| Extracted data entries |
########################################

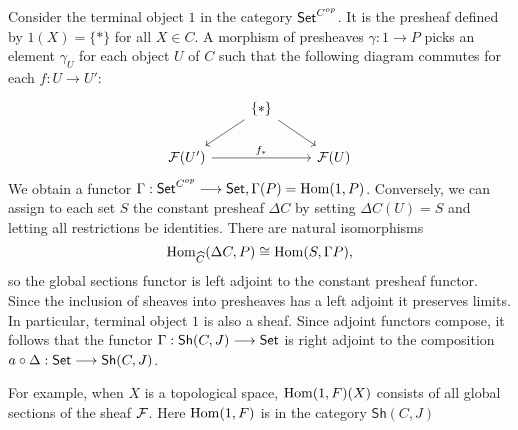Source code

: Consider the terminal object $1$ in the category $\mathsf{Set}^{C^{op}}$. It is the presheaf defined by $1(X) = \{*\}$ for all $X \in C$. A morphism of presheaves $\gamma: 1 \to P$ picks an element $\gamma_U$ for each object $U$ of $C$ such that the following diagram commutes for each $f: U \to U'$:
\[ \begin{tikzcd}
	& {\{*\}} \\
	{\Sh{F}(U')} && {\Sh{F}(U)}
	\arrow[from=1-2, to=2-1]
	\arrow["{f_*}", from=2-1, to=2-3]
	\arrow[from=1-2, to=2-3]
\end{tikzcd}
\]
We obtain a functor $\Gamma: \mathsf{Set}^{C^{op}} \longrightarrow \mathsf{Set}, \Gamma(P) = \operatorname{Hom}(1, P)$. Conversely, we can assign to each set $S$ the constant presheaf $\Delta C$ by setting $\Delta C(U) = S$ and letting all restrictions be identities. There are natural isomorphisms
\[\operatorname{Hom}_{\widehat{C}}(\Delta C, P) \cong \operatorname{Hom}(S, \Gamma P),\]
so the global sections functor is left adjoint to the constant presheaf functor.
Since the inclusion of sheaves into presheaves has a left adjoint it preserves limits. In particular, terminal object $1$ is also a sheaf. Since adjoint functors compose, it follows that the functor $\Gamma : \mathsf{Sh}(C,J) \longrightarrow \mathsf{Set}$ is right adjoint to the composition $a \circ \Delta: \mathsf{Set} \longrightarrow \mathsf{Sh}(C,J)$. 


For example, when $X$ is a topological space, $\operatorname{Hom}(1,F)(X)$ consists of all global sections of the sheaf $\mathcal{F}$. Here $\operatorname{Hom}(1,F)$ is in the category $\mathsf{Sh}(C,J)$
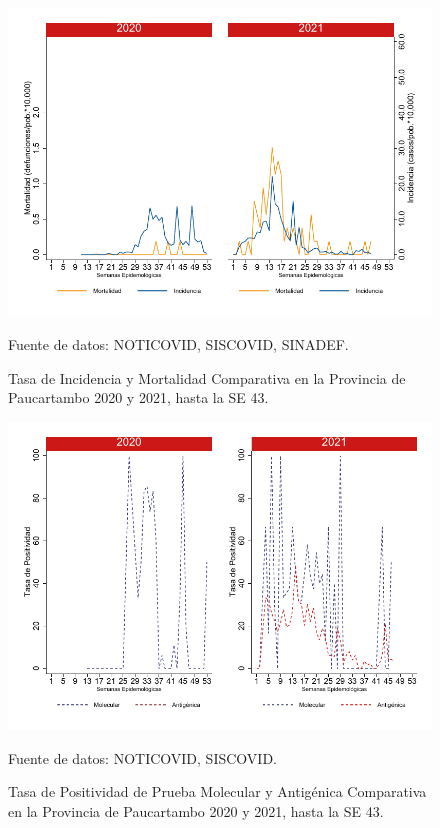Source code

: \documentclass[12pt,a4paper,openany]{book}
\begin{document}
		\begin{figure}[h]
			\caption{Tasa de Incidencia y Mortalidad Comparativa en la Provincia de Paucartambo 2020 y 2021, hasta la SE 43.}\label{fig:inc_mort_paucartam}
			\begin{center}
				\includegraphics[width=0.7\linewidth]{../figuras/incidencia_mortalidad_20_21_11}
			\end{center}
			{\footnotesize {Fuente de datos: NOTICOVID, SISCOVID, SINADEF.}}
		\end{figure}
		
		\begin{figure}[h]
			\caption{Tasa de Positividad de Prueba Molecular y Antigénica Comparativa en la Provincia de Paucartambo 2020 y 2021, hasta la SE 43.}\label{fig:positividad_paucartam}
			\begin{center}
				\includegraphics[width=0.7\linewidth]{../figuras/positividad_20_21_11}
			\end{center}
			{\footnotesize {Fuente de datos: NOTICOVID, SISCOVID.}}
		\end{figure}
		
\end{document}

########################################

| Prompt |
Without the pictures, give back the entries exactly.

| Response below |
Source code

: Consider the terminal object $1$ in the category $\mathsf{Set}^{C^{op}}$. It is the presheaf defined by $1(X) = \{*\}$ for all $X \in C$. A morphism of presheaves $\gamma: 1 \to P$ picks an element $\gamma_U$ for each object $U$ of $C$ such that the following diagram commutes for each $f: U \to U'$:
\[ \begin{tikzcd}
	& {\{*\}} \\
	{\Sh{F}(U')} && {\Sh{F}(U)}
	\arrow[from=1-2, to=2-1]
	\arrow["{f_*}", from=2-1, to=2-3]
	\arrow[from=1-2, to=2-3]
\end{tikzcd}
\]
We obtain a functor $\Gamma: \mathsf{Set}^{C^{op}} \longrightarrow \mathsf{Set}, \Gamma(P) = \operatorname{Hom}(1, P)$. Conversely, we can assign to each set $S$ the constant presheaf $\Delta C$ by setting $\Delta C(U) = S$ and letting all restrictions be identities. There are natural isomorphisms
\[\operatorname{Hom}_{\widehat{C}}(\Delta C, P) \cong \operatorname{Hom}(S, \Gamma P),\]
so the global sections functor is left adjoint to the constant presheaf functor.
Since the inclusion of sheaves into presheaves has a left adjoint it preserves limits. In particular, terminal object $1$ is also a sheaf. Since adjoint functors compose, it follows that the functor $\Gamma : \mathsf{Sh}(C,J) \longrightarrow \mathsf{Set}$ is right adjoint to the composition $a \circ \Delta: \mathsf{Set} \longrightarrow \mathsf{Sh}(C,J)$. 


For example, when $X$ is a topological space, $\operatorname{Hom}(1,F)(X)$ consists of all global sections of the sheaf $\mathcal{F}$. Here $\operatorname{Hom}(1,F)$ is in the category $\mathsf{Sh}(C,J)$
Source code

: \documentclass[12pt,a4paper,openany]{book}
\begin{document}
		\begin{figure}[h]
			\caption{Tasa de Incidencia y Mortalidad Comparativa en la Provincia de Paucartambo 2020 y 2021, hasta la SE 43.}\label{fig:inc_mort_paucartam}
			\begin{center}
				\includegraphics[width=0.7\linewidth]{../figuras/incidencia_mortalidad_20_21_11}
			\end{center}
			{\footnotesize {Fuente de datos: NOTICOVID, SISCOVID, SINADEF.}}
		\end{figure}
		
		\begin{figure}[h]
			\caption{Tasa de Positividad de Prueba Molecular y Antigénica Comparativa en la Provincia de Paucartambo 2020 y 2021, hasta la SE 43.}\label{fig:positividad_paucartam}
			\begin{center}
				\includegraphics[width=0.7\linewidth]{../figuras/positividad_20_21_11}
			\end{center}
			{\footnotesize {Fuente de datos: NOTICOVID, SISCOVID.}}
		\end{figure}
		
\end{document}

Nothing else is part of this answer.